Bo to nie był tylko kolejny dzień upalnego lata, w trakcie którego para znajomych relaksowała się w swoim towarzystwie na prywatnej plaży w Warnie. To był przede wszystkim dzień, w którym zamierzałam się przyznać. Zdeklarować się, w którą stronę chciałam iść. I czy to miała być podróż w pojedynkę, czy wręcz przeciwnie.

Ostatnie tygodnie pokazały mi, że ja i Krum mieliśmy wiele wspólnego. Rozumieliśmy się na wielu płaszczyznach. Doskonale wiedzieliśmy, jak smakuje przemoc domowa i jak trudno udawać wśród innych ludzi kogoś innego, normalnego. A przy sobie nie musieliśmy tego robić. Bo oboje byliśmy skrzywdzonymi dzieciakami, które z czasem dorosły, ale wciąż szukały swojej własnej drogi. Odpowiedzi, kim były i kim mogły jeszcze być.

– Krum? – wymamrotałam chrapliwym głosem, przekrzywiając głowę w jego stronę.

Miał rozczochrane przez wiatr włosy, które uroczo opadały mu na czoło. Zamyślony wyraz twarzy, dodający mu kilka ponadprogramowych zmarszczek. I zmrużone oczy, które przed słońcem osłaniały gęste i długie rzęsy.

Wyglądał tak niewinnie. Tak niewiarygodnie łagodnie, że w niczym już nie przypominał tego mężczyzny, którego wcześniej poznałam. Tego popaprańca z chłodnym spojrzeniem i złośliwym uśmieszkiem, za którym, jak kiedyś podejrzewałam, nie kryło się nic dobrego.

– Leno? – Spojrzał na mnie dopiero po dłuższej chwili, od razu marszcząc czoło i prawdopodobnie zastanawiając się, jak długo mu się już tak przyglądałam.

Uśmiechnęłam się delikatnie. Lubiłam, kiedy był przy mnie taki swobodny. Kiedy nie ukrywał swoich emocji. Nawet tych najmniejszych. I cieszyłam się, że mogłam poznać prawdziwego Kruma. Bo uważałam, że właśnie taki był naprawdę. 

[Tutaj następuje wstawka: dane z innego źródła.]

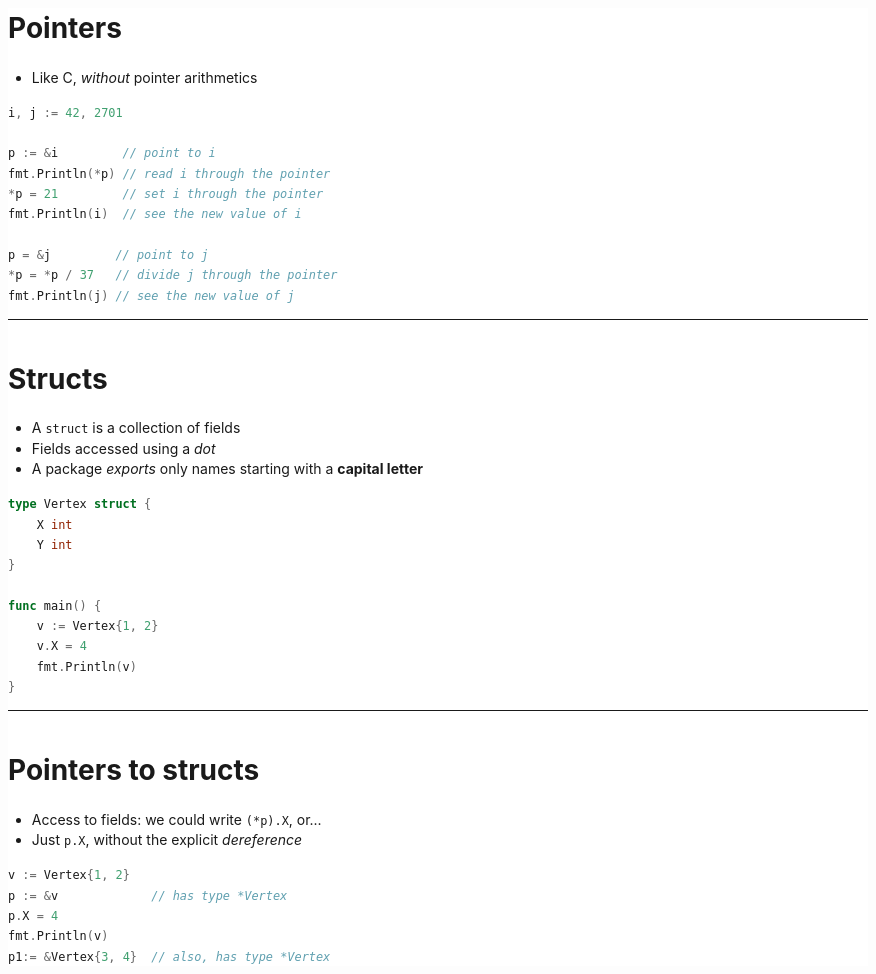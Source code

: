 
# Pointers

- Like C, *without* pointer arithmetics

``` go
i, j := 42, 2701

p := &i         // point to i
fmt.Println(*p) // read i through the pointer
*p = 21         // set i through the pointer
fmt.Println(i)  // see the new value of i

p = &j         // point to j
*p = *p / 37   // divide j through the pointer
fmt.Println(j) // see the new value of j
```

---

# Structs

- A `struct` is a collection of fields
- Fields accessed using a *dot*
- A package *exports* only names starting with a **capital letter**

``` go
type Vertex struct {
    X int
    Y int
}

func main() {
    v := Vertex{1, 2}
    v.X = 4
    fmt.Println(v)
}
```

---

# Pointers to structs

- Access to fields: we could write `(*p).X`, or...
- Just `p.X`, without the explicit *dereference*

``` go
v := Vertex{1, 2}
p := &v             // has type *Vertex
p.X = 4
fmt.Println(v)
p1:= &Vertex{3, 4}  // also, has type *Vertex
```

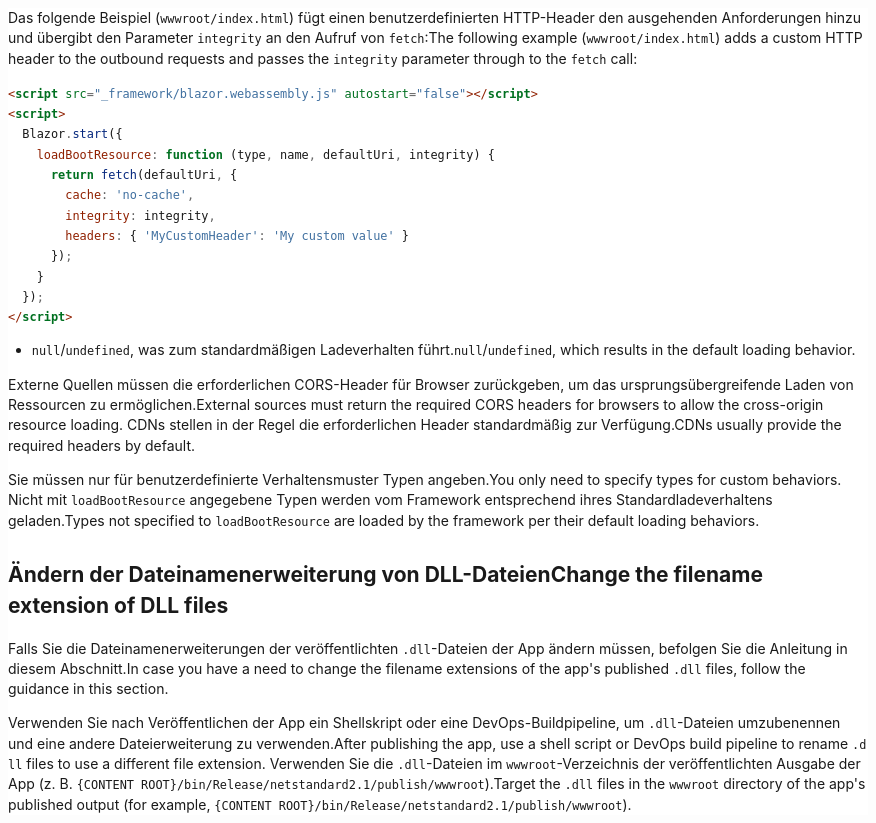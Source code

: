   <span data-ttu-id="12303-373">Das folgende Beispiel (`wwwroot/index.html`) fügt einen benutzerdefinierten HTTP-Header den ausgehenden Anforderungen hinzu und übergibt den Parameter `integrity` an den Aufruf von `fetch`:</span><span class="sxs-lookup"><span data-stu-id="12303-373">The following example (`wwwroot/index.html`) adds a custom HTTP header to the outbound requests and passes the `integrity` parameter through to the `fetch` call:</span></span>
  
  ```html
  <script src="_framework/blazor.webassembly.js" autostart="false"></script>
  <script>
    Blazor.start({
      loadBootResource: function (type, name, defaultUri, integrity) {
        return fetch(defaultUri, { 
          cache: 'no-cache',
          integrity: integrity,
          headers: { 'MyCustomHeader': 'My custom value' }
        });
      }
    });
  </script>
  ```

* <span data-ttu-id="12303-374">`null`/`undefined`, was zum standardmäßigen Ladeverhalten führt.</span><span class="sxs-lookup"><span data-stu-id="12303-374">`null`/`undefined`, which results in the default loading behavior.</span></span>

<span data-ttu-id="12303-375">Externe Quellen müssen die erforderlichen CORS-Header für Browser zurückgeben, um das ursprungsübergreifende Laden von Ressourcen zu ermöglichen.</span><span class="sxs-lookup"><span data-stu-id="12303-375">External sources must return the required CORS headers for browsers to allow the cross-origin resource loading.</span></span> <span data-ttu-id="12303-376">CDNs stellen in der Regel die erforderlichen Header standardmäßig zur Verfügung.</span><span class="sxs-lookup"><span data-stu-id="12303-376">CDNs usually provide the required headers by default.</span></span>

<span data-ttu-id="12303-377">Sie müssen nur für benutzerdefinierte Verhaltensmuster Typen angeben.</span><span class="sxs-lookup"><span data-stu-id="12303-377">You only need to specify types for custom behaviors.</span></span> <span data-ttu-id="12303-378">Nicht mit `loadBootResource` angegebene Typen werden vom Framework entsprechend ihres Standardladeverhaltens geladen.</span><span class="sxs-lookup"><span data-stu-id="12303-378">Types not specified to `loadBootResource` are loaded by the framework per their default loading behaviors.</span></span>

## <a name="change-the-filename-extension-of-dll-files"></a><span data-ttu-id="12303-379">Ändern der Dateinamenerweiterung von DLL-Dateien</span><span class="sxs-lookup"><span data-stu-id="12303-379">Change the filename extension of DLL files</span></span>

<span data-ttu-id="12303-380">Falls Sie die Dateinamenerweiterungen der veröffentlichten `.dll`-Dateien der App ändern müssen, befolgen Sie die Anleitung in diesem Abschnitt.</span><span class="sxs-lookup"><span data-stu-id="12303-380">In case you have a need to change the filename extensions of the app's published `.dll` files, follow the guidance in this section.</span></span>

<span data-ttu-id="12303-381">Verwenden Sie nach Veröffentlichen der App ein Shellskript oder eine DevOps-Buildpipeline, um `.dll`-Dateien umzubenennen und eine andere Dateierweiterung zu verwenden.</span><span class="sxs-lookup"><span data-stu-id="12303-381">After publishing the app, use a shell script or DevOps build pipeline to rename `.dll` files to use a different file extension.</span></span> <span data-ttu-id="12303-382">Verwenden Sie die `.dll`-Dateien im `wwwroot`-Verzeichnis der veröffentlichten Ausgabe der App (z. B. `{CONTENT ROOT}/bin/Release/netstandard2.1/publish/wwwroot`).</span><span class="sxs-lookup"><span data-stu-id="12303-382">Target the `.dll` files in the `wwwroot` directory of the app's published output (for example, `{CONTENT ROOT}/bin/Release/netstandard2.1/publish/wwwroot`).</span></span>

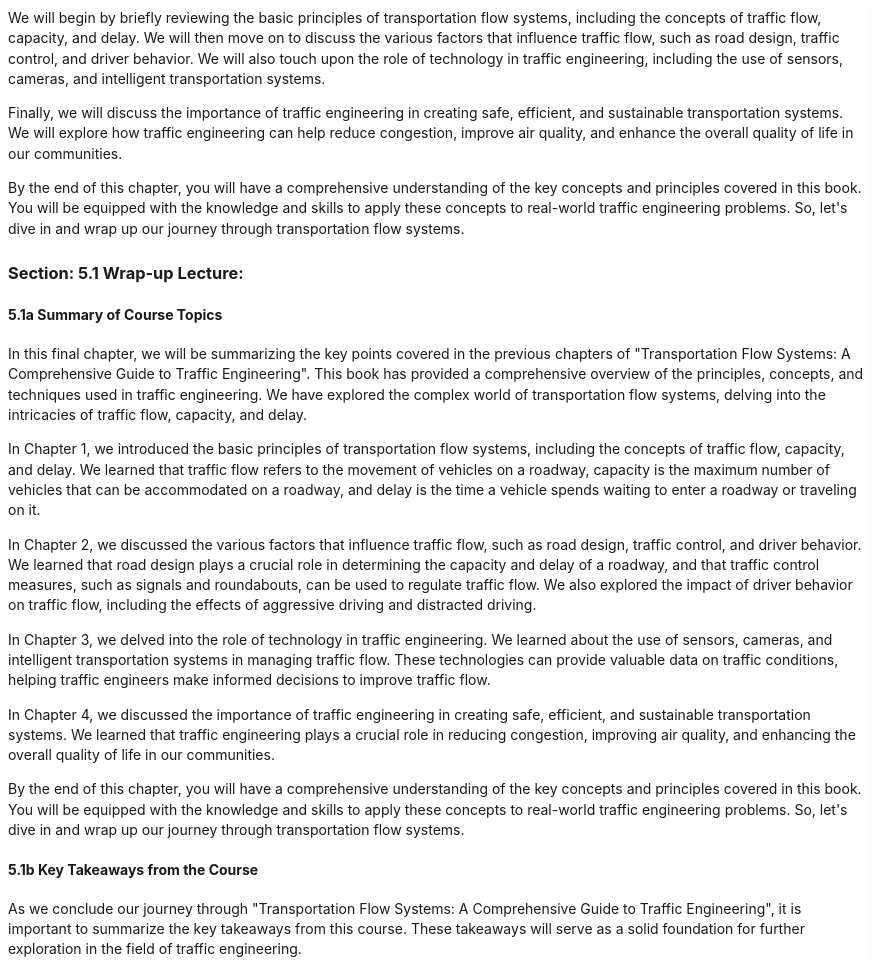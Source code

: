We will begin by briefly reviewing the basic principles of transportation flow systems, including the concepts of traffic flow, capacity, and delay. We will then move on to discuss the various factors that influence traffic flow, such as road design, traffic control, and driver behavior. We will also touch upon the role of technology in traffic engineering, including the use of sensors, cameras, and intelligent transportation systems.

Finally, we will discuss the importance of traffic engineering in creating safe, efficient, and sustainable transportation systems. We will explore how traffic engineering can help reduce congestion, improve air quality, and enhance the overall quality of life in our communities.

By the end of this chapter, you will have a comprehensive understanding of the key concepts and principles covered in this book. You will be equipped with the knowledge and skills to apply these concepts to real-world traffic engineering problems. So, let's dive in and wrap up our journey through transportation flow systems.




### Section: 5.1 Wrap-up Lecture:

#### 5.1a Summary of Course Topics

In this final chapter, we will be summarizing the key points covered in the previous chapters of "Transportation Flow Systems: A Comprehensive Guide to Traffic Engineering". This book has provided a comprehensive overview of the principles, concepts, and techniques used in traffic engineering. We have explored the complex world of transportation flow systems, delving into the intricacies of traffic flow, capacity, and delay.

In Chapter 1, we introduced the basic principles of transportation flow systems, including the concepts of traffic flow, capacity, and delay. We learned that traffic flow refers to the movement of vehicles on a roadway, capacity is the maximum number of vehicles that can be accommodated on a roadway, and delay is the time a vehicle spends waiting to enter a roadway or traveling on it.

In Chapter 2, we discussed the various factors that influence traffic flow, such as road design, traffic control, and driver behavior. We learned that road design plays a crucial role in determining the capacity and delay of a roadway, and that traffic control measures, such as signals and roundabouts, can be used to regulate traffic flow. We also explored the impact of driver behavior on traffic flow, including the effects of aggressive driving and distracted driving.

In Chapter 3, we delved into the role of technology in traffic engineering. We learned about the use of sensors, cameras, and intelligent transportation systems in managing traffic flow. These technologies can provide valuable data on traffic conditions, helping traffic engineers make informed decisions to improve traffic flow.

In Chapter 4, we discussed the importance of traffic engineering in creating safe, efficient, and sustainable transportation systems. We learned that traffic engineering plays a crucial role in reducing congestion, improving air quality, and enhancing the overall quality of life in our communities.

By the end of this chapter, you will have a comprehensive understanding of the key concepts and principles covered in this book. You will be equipped with the knowledge and skills to apply these concepts to real-world traffic engineering problems. So, let's dive in and wrap up our journey through transportation flow systems.

#### 5.1b Key Takeaways from the Course

As we conclude our journey through "Transportation Flow Systems: A Comprehensive Guide to Traffic Engineering", it is important to summarize the key takeaways from this course. These takeaways will serve as a solid foundation for further exploration in the field of traffic engineering.

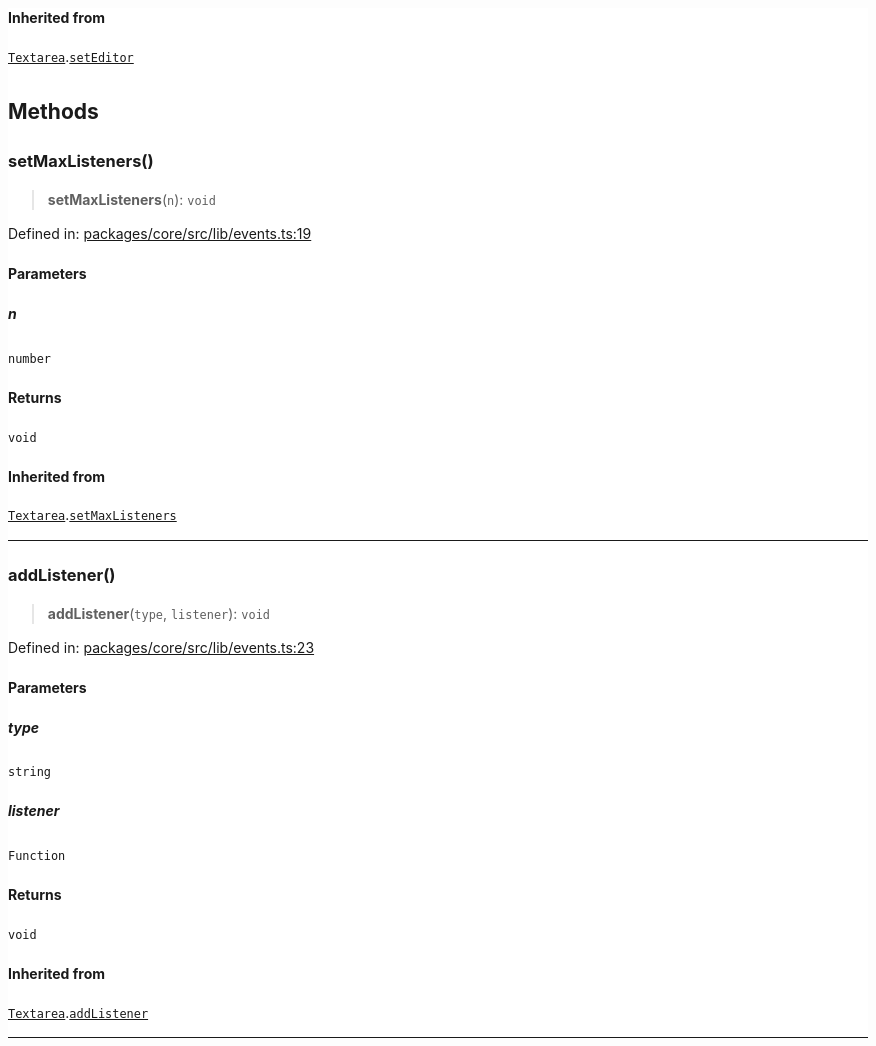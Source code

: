 #### Inherited from

[`Textarea`](widgets.textarea.Class.Textarea.md).[`setEditor`](widgets.textarea.Class.Textarea.md#seteditor)

## Methods

### setMaxListeners()

> **setMaxListeners**(`n`): `void`

Defined in: [packages/core/src/lib/events.ts:19](https://github.com/vdeantoni/unblessed/blob/alpha/packages/core/src/lib/events.ts#L19)

#### Parameters

##### n

`number`

#### Returns

`void`

#### Inherited from

[`Textarea`](widgets.textarea.Class.Textarea.md).[`setMaxListeners`](widgets.textarea.Class.Textarea.md#setmaxlisteners)

---

### addListener()

> **addListener**(`type`, `listener`): `void`

Defined in: [packages/core/src/lib/events.ts:23](https://github.com/vdeantoni/unblessed/blob/alpha/packages/core/src/lib/events.ts#L23)

#### Parameters

##### type

`string`

##### listener

`Function`

#### Returns

`void`

#### Inherited from

[`Textarea`](widgets.textarea.Class.Textarea.md).[`addListener`](widgets.textarea.Class.Textarea.md#addlistener)

---
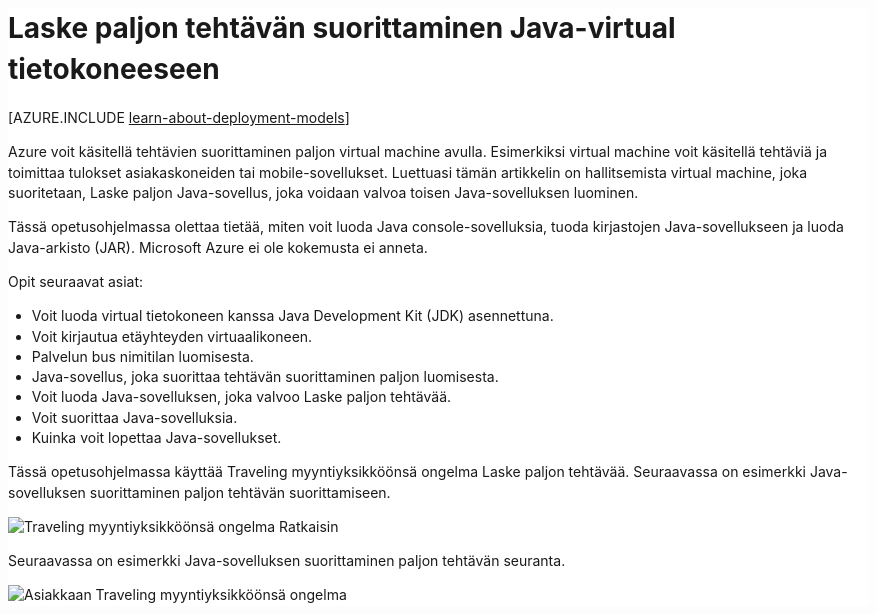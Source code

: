 <properties
    pageTitle="Laske paljon Java-sovellus AM | Microsoft Azure"
    description="Opettele luomaan Azure virtual machine, joka suoritetaan, Laske paljon Java-sovellus, joka voidaan valvoa toisessa Java-sovelluksessa."
    services="virtual-machines-windows"
    documentationCenter="java"
    authors="rmcmurray"
    manager="wpickett"
    editor=""
    tags="azure-service-management,azure-resource-manager"/>

<tags
    ms.service="virtual-machines-windows"
    ms.workload="infrastructure-services"
    ms.tgt_pltfrm="vm-windows"
    ms.devlang="Java"
    ms.topic="article"
    ms.date="08/11/2016"
    ms.author="robmcm"/>

# <a name="how-to-run-a-compute-intensive-task-in-java-on-a-virtual-machine"></a>Laske paljon tehtävän suorittaminen Java-virtual tietokoneeseen

[AZURE.INCLUDE [learn-about-deployment-models](../../includes/learn-about-deployment-models-classic-include.md)]
 

Azure voit käsitellä tehtävien suorittaminen paljon virtual machine avulla. Esimerkiksi virtual machine voit käsitellä tehtäviä ja toimittaa tulokset asiakaskoneiden tai mobile-sovellukset. Luettuasi tämän artikkelin on hallitsemista virtual machine, joka suoritetaan, Laske paljon Java-sovellus, joka voidaan valvoa toisen Java-sovelluksen luominen.

Tässä opetusohjelmassa olettaa tietää, miten voit luoda Java console-sovelluksia, tuoda kirjastojen Java-sovellukseen ja luoda Java-arkisto (JAR). Microsoft Azure ei ole kokemusta ei anneta.

Opit seuraavat asiat:

* Voit luoda virtual tietokoneen kanssa Java Development Kit (JDK) asennettuna.
* Voit kirjautua etäyhteyden virtuaalikoneen.
* Palvelun bus nimitilan luomisesta.
* Java-sovellus, joka suorittaa tehtävän suorittaminen paljon luomisesta.
* Voit luoda Java-sovelluksen, joka valvoo Laske paljon tehtävää.
* Voit suorittaa Java-sovelluksia.
* Kuinka voit lopettaa Java-sovellukset.

Tässä opetusohjelmassa käyttää Traveling myyntiyksikköönsä ongelma Laske paljon tehtävää. Seuraavassa on esimerkki Java-sovelluksen suorittaminen paljon tehtävän suorittamiseen.

![Traveling myyntiyksikköönsä ongelma Ratkaisin][solver_output]

Seuraavassa on esimerkki Java-sovelluksen suorittaminen paljon tehtävän seuranta.

![Asiakkaan Traveling myyntiyksikköönsä ongelma][client_output]


[solver_output]: ./media/virtual-machines-windows-classic-java-run-compute-intensive-task/WA_JavaTSPSolver.png
[client_output]: ./media/virtual-machines-windows-classic-java-run-compute-intensive-task/WA_JavaTSPClient.png
[svc_bus_node]: ./media/virtual-machines-windows-classic-java-run-compute-intensive-task/SvcBusQueues_02_SvcBusNode.jpg
[create_namespace]: ./media/virtual-machines-windows-classic-java-run-compute-intensive-task/SvcBusQueues_03_CreateNewSvcNamespace.jpg
[avail_namespaces]: ./media/virtual-machines-windows-classic-java-run-compute-intensive-task/SvcBusQueues_04_SvcBusNode_AvailNamespaces.jpg
[namespace_list]: ./media/virtual-machines-windows-classic-java-run-compute-intensive-task/SvcBusQueues_05_NamespaceList.jpg
[properties_pane]: ./media/virtual-machines-windows-classic-java-run-compute-intensive-task/SvcBusQueues_06_PropertiesPane.jpg
[default_key]: ./media/virtual-machines-windows-classic-java-run-compute-intensive-task/SvcBusQueues_07_DefaultKey.jpg
[add_ca_cert]: ../java-add-certificate-ca-store.md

– Muszę ci coś powiedzieć – odparłam, spoglądając mu w oczy, których ciemnobrunatna barwa coraz śmielej mnie prześladowała.

– To powiedz. – Zagryzł na moment dolną wargę, a potem głośno wypuścił powietrze. – Chyba że to coś złego, to wtedy nie mów – chrząknął znacząco. – Chcę jeszcze nacieszyć się tą chwilą, bo – zawahał się, szukając właściwego określenia – bo jest taka dobra.

Wiedziałam, co miał na myśli, bo ja również je czułam. To zniewalające ciało i myśli zadowolenie.

– Jest bardzo dobra, m ó j p r z y j a c i e l u – wyszeptałam, ciesząc się, że wreszcie mógł to ode mnie usłyszeć.

– Przyjacielu? – podchwycił i zaczął wodzić wzrokiem po mojej twarzy, szukając na niej jakichś dodatkowych zapewnień, że się nie przesłyszał. Że los tym razem nie pogrywał z nim okrutnie.